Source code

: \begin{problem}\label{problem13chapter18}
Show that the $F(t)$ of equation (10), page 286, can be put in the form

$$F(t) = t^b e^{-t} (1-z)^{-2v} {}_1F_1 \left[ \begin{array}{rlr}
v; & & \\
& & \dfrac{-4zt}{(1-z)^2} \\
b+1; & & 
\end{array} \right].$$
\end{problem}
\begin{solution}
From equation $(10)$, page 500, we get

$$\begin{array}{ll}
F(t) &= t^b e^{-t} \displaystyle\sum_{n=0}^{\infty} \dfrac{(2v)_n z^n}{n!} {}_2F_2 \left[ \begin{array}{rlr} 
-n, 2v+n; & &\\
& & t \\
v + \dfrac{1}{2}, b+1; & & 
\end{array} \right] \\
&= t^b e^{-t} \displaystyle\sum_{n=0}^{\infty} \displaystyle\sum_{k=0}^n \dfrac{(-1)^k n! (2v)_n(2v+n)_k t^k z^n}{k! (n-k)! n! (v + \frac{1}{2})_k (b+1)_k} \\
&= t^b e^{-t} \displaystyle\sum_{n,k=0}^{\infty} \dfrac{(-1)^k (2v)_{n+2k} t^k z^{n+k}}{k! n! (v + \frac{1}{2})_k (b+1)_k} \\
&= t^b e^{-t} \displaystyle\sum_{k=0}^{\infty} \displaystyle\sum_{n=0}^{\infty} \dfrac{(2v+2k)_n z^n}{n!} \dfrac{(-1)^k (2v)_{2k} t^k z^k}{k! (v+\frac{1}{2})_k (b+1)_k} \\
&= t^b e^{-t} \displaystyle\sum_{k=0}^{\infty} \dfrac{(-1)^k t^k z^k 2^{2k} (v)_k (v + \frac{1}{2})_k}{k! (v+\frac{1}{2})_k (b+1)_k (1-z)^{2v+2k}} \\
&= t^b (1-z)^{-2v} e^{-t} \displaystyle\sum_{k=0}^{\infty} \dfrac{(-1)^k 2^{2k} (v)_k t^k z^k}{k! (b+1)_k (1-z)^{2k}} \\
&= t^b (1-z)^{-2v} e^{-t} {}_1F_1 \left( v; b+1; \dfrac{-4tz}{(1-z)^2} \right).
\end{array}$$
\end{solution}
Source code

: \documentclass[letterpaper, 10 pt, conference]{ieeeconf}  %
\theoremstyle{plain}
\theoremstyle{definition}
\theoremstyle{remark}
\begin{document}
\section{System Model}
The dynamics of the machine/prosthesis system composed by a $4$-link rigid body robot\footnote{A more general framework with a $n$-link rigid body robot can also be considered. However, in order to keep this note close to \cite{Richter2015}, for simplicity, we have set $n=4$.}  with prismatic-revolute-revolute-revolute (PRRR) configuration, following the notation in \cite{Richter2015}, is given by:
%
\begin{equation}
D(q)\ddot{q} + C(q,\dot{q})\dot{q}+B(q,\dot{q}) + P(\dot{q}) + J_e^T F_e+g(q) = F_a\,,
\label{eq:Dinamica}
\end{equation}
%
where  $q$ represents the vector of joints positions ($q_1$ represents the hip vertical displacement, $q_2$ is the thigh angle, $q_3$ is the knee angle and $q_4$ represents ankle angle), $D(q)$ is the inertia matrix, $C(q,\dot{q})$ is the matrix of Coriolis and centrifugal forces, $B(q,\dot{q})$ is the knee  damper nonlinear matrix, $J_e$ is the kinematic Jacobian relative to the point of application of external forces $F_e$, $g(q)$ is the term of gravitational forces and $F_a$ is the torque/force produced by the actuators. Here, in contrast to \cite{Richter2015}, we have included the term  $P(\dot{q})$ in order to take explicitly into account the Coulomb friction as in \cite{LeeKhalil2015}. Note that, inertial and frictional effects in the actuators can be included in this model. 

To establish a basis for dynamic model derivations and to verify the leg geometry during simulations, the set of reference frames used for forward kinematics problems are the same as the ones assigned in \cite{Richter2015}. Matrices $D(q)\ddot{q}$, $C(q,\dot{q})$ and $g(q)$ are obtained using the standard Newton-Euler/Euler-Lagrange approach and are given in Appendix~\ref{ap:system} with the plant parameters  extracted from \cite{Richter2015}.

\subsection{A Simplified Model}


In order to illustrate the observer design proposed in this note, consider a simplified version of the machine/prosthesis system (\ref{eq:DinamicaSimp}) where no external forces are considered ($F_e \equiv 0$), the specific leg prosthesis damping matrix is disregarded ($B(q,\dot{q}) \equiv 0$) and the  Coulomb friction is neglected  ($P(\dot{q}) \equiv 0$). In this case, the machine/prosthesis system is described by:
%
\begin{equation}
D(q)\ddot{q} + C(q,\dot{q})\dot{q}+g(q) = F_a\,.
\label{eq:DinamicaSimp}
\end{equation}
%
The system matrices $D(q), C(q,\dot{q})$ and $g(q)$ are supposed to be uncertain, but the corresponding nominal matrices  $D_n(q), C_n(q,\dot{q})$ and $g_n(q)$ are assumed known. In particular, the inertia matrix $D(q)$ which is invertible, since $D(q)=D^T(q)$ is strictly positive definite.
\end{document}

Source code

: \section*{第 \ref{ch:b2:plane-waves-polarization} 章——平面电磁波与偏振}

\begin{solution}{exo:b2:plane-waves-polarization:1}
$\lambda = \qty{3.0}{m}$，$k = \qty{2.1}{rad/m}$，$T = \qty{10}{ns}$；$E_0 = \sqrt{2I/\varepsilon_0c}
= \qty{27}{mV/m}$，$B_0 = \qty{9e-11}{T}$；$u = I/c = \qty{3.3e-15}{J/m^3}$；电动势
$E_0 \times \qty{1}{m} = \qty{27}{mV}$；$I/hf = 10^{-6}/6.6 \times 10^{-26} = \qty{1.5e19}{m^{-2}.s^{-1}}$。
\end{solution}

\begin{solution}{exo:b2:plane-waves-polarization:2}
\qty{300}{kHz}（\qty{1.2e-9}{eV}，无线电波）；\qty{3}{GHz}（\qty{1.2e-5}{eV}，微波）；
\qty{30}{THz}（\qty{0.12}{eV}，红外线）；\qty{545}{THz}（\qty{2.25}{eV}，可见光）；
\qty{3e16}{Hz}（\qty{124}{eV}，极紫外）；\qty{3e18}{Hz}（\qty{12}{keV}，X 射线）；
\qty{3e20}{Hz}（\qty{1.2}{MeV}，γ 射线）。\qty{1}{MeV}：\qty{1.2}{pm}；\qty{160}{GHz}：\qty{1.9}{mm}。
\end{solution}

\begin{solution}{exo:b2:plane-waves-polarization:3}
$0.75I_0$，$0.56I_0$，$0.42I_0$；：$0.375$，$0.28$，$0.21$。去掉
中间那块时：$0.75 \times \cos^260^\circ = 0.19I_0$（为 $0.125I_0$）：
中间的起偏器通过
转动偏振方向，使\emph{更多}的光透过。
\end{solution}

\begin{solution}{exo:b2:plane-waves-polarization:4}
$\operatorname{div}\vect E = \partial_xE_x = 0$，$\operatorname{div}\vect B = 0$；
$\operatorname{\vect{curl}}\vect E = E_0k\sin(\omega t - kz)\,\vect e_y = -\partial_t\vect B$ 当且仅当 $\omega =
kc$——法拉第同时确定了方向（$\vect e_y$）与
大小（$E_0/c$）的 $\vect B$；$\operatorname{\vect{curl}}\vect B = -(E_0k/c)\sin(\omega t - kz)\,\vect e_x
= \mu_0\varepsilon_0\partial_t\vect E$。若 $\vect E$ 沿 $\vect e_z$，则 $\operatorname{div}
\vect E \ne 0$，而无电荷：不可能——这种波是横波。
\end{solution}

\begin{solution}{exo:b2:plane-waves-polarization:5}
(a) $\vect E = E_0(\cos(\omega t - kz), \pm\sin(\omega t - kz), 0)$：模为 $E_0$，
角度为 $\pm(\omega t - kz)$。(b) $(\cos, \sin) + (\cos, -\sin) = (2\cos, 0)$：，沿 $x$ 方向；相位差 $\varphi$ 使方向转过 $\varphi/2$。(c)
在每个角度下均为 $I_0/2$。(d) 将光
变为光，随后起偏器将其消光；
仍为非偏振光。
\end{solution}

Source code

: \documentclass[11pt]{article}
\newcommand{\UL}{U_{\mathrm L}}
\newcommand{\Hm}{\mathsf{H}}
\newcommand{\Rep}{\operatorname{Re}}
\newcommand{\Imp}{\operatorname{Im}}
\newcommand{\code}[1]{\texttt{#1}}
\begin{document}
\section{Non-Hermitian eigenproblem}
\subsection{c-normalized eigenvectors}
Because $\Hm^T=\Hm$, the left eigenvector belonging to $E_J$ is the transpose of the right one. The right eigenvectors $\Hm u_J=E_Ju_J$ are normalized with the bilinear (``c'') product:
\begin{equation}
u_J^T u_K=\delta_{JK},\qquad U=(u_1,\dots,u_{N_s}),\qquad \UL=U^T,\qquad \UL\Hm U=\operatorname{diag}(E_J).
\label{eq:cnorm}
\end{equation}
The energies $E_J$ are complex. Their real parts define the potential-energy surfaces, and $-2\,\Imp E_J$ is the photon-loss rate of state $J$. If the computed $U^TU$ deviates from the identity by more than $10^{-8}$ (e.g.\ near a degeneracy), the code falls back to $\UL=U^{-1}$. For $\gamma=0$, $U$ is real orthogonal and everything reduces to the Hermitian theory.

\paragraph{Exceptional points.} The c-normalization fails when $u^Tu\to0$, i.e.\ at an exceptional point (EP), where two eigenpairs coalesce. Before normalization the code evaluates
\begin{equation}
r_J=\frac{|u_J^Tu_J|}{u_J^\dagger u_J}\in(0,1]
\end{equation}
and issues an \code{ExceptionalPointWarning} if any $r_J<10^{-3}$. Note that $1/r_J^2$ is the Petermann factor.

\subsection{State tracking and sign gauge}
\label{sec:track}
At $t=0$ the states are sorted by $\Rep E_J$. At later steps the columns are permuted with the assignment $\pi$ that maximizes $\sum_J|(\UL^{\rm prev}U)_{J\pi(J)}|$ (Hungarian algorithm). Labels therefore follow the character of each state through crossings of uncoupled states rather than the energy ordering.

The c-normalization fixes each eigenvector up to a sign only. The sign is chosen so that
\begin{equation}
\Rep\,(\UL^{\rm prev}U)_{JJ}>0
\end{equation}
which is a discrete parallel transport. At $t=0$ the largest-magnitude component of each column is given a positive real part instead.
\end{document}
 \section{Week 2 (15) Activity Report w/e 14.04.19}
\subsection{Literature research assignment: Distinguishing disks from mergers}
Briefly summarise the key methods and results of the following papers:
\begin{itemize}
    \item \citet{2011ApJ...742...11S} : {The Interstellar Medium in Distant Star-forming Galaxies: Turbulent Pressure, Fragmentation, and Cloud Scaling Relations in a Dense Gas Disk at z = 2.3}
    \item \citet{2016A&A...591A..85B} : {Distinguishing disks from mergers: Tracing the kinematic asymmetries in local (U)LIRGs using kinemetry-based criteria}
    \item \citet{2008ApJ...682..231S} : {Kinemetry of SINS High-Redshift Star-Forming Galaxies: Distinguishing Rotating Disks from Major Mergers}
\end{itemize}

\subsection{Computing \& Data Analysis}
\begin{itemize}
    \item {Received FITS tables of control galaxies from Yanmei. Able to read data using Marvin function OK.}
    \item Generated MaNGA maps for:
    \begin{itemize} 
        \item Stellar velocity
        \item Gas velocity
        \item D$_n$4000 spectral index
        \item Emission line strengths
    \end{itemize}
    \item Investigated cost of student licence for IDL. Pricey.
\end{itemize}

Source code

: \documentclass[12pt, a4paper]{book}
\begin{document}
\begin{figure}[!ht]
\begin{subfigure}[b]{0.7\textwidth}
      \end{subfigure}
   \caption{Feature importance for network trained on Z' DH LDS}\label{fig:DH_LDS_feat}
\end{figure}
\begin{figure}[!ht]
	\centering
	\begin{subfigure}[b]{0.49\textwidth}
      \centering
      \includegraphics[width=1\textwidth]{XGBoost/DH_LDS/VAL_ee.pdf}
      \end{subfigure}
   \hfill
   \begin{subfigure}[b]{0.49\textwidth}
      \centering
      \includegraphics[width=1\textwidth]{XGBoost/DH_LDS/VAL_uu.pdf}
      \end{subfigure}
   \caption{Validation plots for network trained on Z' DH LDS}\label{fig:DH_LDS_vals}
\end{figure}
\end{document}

What the task requires:
From the material above, copy every line that has the word "trained" in it.

Response to this exercise:
   \caption{Feature importance for network trained on Z' DH LDS}\label{fig:DH_LDS_feat}
   \caption{Validation plots for network trained on Z' DH LDS}\label{fig:DH_LDS_vals}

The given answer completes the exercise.